_WHAT YOU NEED TO DO:_ Find every line in the records below that holds the word "headers" and copy it.

=== Begin Enclosure ===

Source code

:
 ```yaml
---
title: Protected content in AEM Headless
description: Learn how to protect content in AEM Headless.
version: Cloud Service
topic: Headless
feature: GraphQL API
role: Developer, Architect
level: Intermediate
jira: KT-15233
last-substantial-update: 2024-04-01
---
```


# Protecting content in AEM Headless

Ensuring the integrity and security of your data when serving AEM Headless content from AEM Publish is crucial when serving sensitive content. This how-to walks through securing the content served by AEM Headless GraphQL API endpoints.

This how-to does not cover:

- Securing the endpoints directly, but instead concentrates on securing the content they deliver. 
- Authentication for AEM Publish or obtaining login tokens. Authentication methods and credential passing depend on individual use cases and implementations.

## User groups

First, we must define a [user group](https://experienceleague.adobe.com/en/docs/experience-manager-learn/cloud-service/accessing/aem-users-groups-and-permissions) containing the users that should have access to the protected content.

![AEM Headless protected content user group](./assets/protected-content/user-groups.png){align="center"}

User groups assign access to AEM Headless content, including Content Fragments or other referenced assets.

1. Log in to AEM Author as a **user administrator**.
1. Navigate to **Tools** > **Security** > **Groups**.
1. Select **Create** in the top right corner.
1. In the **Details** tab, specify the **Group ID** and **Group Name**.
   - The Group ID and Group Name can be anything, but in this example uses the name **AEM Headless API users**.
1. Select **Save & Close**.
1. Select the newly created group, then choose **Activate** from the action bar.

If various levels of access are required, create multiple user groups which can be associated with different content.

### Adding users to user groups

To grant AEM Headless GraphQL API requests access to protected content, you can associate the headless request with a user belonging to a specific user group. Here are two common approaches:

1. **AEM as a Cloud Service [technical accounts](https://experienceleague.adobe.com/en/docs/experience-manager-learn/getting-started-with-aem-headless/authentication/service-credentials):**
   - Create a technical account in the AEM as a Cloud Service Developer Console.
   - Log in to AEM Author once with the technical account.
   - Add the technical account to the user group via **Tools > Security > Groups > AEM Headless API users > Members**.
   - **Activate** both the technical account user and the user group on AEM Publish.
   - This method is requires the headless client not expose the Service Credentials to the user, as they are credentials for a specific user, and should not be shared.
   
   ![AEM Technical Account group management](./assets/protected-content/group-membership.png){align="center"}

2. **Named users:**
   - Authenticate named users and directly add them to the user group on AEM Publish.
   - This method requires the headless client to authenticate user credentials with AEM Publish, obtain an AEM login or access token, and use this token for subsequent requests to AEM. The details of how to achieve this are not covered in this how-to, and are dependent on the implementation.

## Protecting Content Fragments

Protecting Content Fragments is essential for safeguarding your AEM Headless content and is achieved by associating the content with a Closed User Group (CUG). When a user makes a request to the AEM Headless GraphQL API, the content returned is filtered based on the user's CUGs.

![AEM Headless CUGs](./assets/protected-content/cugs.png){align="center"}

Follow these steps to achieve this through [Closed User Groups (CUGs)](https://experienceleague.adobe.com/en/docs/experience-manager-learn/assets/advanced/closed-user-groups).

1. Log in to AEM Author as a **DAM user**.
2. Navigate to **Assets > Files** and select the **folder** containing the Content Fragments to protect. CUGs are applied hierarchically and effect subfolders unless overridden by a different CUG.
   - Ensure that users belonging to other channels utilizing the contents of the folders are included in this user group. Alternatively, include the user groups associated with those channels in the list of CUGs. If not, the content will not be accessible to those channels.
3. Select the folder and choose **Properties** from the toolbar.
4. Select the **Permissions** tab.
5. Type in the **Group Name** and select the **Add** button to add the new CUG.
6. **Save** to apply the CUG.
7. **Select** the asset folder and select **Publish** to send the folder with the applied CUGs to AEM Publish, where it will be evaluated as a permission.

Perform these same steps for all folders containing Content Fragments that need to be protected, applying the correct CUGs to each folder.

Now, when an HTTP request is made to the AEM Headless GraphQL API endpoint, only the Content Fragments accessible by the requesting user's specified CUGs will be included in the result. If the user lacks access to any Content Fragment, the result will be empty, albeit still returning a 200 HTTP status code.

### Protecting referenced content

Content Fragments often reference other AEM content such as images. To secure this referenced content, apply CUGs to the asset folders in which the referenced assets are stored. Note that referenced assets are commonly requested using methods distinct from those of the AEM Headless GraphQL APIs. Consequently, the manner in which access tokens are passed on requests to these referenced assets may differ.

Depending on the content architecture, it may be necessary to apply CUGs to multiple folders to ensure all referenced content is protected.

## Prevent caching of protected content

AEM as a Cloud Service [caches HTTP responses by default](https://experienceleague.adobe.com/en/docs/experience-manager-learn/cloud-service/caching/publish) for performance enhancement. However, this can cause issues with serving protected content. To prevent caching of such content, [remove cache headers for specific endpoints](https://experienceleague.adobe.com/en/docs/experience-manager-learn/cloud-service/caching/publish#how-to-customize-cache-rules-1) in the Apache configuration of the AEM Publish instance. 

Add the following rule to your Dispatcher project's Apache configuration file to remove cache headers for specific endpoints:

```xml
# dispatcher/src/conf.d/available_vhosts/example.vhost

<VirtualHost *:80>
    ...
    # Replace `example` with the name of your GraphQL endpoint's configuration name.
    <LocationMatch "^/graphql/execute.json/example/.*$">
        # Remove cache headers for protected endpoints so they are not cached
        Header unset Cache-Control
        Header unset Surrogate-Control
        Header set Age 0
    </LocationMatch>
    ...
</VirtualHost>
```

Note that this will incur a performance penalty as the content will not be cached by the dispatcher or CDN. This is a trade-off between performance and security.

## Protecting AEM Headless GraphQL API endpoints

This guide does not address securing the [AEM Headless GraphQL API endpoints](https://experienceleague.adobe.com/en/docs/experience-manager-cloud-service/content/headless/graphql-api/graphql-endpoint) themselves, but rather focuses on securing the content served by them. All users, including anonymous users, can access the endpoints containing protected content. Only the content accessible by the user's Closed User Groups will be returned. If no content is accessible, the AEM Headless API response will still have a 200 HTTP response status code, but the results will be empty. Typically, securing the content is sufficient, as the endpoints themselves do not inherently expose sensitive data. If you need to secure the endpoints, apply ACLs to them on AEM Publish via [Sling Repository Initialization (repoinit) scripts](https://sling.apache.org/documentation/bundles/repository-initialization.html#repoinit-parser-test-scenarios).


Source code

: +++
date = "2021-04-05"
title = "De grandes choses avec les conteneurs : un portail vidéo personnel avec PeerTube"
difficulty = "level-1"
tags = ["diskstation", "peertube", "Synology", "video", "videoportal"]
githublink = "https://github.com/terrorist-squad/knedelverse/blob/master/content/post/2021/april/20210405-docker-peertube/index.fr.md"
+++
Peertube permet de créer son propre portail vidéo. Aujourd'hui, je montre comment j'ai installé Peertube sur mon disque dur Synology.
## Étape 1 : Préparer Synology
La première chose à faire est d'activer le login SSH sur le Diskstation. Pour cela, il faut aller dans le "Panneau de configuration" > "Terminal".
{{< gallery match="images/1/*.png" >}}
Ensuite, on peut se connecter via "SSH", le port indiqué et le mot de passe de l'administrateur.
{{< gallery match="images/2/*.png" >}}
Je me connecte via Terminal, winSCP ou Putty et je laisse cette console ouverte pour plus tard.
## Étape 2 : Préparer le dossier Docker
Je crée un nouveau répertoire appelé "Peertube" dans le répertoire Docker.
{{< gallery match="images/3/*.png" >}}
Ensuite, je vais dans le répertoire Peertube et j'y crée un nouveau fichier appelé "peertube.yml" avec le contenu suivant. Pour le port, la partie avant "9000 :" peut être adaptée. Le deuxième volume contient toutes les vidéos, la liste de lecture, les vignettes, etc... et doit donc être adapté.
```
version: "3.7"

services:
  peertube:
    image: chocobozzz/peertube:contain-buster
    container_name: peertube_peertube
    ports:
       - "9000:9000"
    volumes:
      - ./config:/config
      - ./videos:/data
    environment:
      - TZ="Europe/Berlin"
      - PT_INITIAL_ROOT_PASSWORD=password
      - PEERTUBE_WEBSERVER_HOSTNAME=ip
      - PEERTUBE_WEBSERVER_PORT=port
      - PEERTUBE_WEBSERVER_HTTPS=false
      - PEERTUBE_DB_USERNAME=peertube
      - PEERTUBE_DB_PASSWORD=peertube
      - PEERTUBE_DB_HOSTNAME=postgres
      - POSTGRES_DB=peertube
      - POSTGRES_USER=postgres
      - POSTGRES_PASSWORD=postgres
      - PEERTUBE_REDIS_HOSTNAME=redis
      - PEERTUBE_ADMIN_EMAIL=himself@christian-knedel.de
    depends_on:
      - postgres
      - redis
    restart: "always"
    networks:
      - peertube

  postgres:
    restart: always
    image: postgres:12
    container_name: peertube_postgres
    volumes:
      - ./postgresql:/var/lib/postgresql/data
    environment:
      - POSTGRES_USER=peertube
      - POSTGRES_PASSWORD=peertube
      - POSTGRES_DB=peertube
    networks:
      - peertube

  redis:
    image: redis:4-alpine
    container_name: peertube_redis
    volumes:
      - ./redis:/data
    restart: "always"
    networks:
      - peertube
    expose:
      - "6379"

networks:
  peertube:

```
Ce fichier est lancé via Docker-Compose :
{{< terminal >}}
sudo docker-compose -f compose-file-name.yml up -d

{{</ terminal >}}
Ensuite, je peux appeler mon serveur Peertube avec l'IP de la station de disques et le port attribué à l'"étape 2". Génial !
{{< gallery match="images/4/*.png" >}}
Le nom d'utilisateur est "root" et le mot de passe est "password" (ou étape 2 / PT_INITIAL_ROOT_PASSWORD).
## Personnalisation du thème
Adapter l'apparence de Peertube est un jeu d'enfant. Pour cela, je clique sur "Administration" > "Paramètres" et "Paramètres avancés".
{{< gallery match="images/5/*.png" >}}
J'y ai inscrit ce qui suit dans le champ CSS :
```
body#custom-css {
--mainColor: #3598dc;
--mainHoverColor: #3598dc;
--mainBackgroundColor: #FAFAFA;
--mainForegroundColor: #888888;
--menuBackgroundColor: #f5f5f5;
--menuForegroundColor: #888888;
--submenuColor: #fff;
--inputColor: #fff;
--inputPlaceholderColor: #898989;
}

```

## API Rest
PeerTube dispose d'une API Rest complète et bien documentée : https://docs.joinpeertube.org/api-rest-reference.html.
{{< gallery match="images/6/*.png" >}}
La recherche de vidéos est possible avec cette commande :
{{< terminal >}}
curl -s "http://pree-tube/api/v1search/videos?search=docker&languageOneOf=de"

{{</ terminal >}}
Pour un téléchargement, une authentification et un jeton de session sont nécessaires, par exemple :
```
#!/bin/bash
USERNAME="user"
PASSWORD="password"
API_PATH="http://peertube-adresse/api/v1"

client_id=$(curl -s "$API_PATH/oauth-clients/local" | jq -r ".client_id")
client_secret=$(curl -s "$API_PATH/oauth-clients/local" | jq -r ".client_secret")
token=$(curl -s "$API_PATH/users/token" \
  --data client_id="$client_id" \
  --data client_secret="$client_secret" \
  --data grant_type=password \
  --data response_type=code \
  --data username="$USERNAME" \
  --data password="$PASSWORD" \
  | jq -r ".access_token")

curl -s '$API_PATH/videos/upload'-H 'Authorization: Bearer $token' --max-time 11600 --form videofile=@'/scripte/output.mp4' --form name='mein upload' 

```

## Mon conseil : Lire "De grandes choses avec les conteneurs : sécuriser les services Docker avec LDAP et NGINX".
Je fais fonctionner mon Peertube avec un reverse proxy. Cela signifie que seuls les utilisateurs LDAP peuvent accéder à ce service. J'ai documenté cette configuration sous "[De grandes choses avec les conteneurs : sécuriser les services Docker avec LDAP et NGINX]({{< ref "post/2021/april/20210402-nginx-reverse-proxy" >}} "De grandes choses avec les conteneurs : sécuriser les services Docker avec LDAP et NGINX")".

=== End Enclosure ===

_SOLUTION TO THIS EXERCISE:_
AEM as a Cloud Service [caches HTTP responses by default](https://experienceleague.adobe.com/en/docs/experience-manager-learn/cloud-service/caching/publish) for performance enhancement. However, this can cause issues with serving protected content. To prevent caching of such content, [remove cache headers for specific endpoints](https://experienceleague.adobe.com/en/docs/experience-manager-learn/cloud-service/caching/publish#how-to-customize-cache-rules-1) in the Apache configuration of the AEM Publish instance. 
Add the following rule to your Dispatcher project's Apache configuration file to remove cache headers for specific endpoints:
        # Remove cache headers for protected endpoints so they are not cached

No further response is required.